UDTF (Beta)
geneva.udtf
udtf(
func: Callable | type | None = None,
*,
output_schema: Schema,
input_columns: list[str] | None = None,
partition_by: str | None = None,
partition_by_indexed_column: str | None = None,
num_cpus: float = 1.0,
num_gpus: float = 0.0,
memory: int | None = None,
version: str = "",
on_error: list[ExceptionMatcher]
| ErrorHandlingConfig
| None = None,
) -> UDTF | partial
Decorator to create a User-Defined Table Function (UDTF).
.. warning:: This API is in beta and may change in future releases.
A UDTF transforms a Geneva table into another table. Unlike UDFs which operate row-by-row, UDTFs can perform cross-row operations like deduplication, clustering, or aggregation.
Parameters:
-
func(Callable | type, default:None) –The function or class to be decorated. Must implement
__call__(self, source) -> Iterator[pa.RecordBatch]. -
output_schema(Schema) –The PyArrow schema for the output table (required).
-
input_columns(list[str], default:None) –Columns required from source table. If None, the UDTF can access all columns.
-
partition_by(str, default:None) –Column name for parallel partition execution via Ray actors. Each distinct value of this column is processed independently.
-
partition_by_indexed_column(str, default:None) –Column name that has an existing IVF vector index to dispatch partitions from. Works with any IVF-family index (IVF_FLAT, IVF_PQ, IVF_HNSW_SQ, etc.). Mutually exclusive with
partition_by. -
num_cpus(float, default:1.0) –Number of CPUs to request for the Ray task. Default 1.0.
-
num_gpus(float, default:0.0) –Number of GPUs to request for the Ray task. Default 0.0.
-
memory(int, default:None) –Memory in bytes to request for the Ray task.
-
version(str, default:'') –Version string for cache invalidation. If not provided, uses hash of the serialized function.
-
on_error(list[ExceptionMatcher] | ErrorHandlingConfig, default:None) –Error handling configuration for the UDTF.
Examples:
Class-based UDTF::
@geneva.udtf(
output_schema=pa.schema([
pa.field("row_id", pa.int64()),
pa.field("cluster_id", pa.int64()),
pa.field("duplicate_row_ids", pa.list_(pa.int64())),
]),
input_columns=["row_id", "phash"],
)
class PHashIvfFlatHammingDedupe:
def __init__(self, threshold: int = 4):
self.threshold = threshold
def __call__(self, source) -> Iterator[pa.RecordBatch]:
tbl = source.to_arrow()
# ... compute clusters ...
yield pa.RecordBatch.from_pydict({...})
Function-based UDTF::
@geneva.udtf(
output_schema=pa.schema([...]),
input_columns=["row_id", "text"],
)
def compute_scores(source, model_name: str = "default"):
for batch in source.to_batches():
result = process(batch)
yield result
geneva.transformer.UDTF
User-Defined Table Function (UDTF) to transform a Geneva Table.

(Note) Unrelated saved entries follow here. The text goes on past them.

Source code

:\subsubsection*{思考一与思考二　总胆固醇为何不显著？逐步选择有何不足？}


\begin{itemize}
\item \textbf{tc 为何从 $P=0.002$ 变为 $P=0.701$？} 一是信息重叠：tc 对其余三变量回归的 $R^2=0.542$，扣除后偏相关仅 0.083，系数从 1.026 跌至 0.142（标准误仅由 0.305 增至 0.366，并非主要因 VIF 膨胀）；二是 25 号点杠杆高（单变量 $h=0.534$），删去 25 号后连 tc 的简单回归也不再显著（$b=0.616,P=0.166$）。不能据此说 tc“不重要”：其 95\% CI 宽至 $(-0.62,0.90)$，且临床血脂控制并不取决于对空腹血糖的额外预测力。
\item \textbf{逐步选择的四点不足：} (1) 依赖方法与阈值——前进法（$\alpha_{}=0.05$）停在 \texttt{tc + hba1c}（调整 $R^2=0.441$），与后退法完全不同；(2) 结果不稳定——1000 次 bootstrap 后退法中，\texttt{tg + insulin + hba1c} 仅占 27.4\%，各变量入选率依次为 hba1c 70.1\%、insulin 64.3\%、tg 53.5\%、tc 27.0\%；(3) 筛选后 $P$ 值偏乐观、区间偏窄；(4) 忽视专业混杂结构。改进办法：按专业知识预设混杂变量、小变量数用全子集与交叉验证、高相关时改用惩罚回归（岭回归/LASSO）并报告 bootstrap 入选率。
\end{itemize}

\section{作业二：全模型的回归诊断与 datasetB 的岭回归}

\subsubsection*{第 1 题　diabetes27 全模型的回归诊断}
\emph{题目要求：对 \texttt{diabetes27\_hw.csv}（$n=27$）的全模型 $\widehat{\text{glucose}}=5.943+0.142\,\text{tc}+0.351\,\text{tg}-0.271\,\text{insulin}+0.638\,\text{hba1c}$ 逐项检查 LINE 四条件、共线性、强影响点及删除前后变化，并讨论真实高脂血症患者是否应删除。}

.. warning:: This API is in beta and may change in future releases.
Unlike UDFs which operate row-by-row producing a single column, UDTFs can: - Access the entire table (or filtered subset) - Produce multiple output columns - Change the number of rows (filter, expand, aggregate) - Perform cross-row operations (e.g., deduplication, clustering)
The UDTF yields pa.RecordBatch objects via a generator interface.
geneva.batch_udtf
batch_udtf(
func: Callable | type | None = None, **kwargs: Any
) -> UDTF | partial
Alias for :func:udtf — the N:M batch UDTF variant.
.. warning:: This API is in beta and may change in future releases.
Takes an entire table/partition as input and yields RecordBatches.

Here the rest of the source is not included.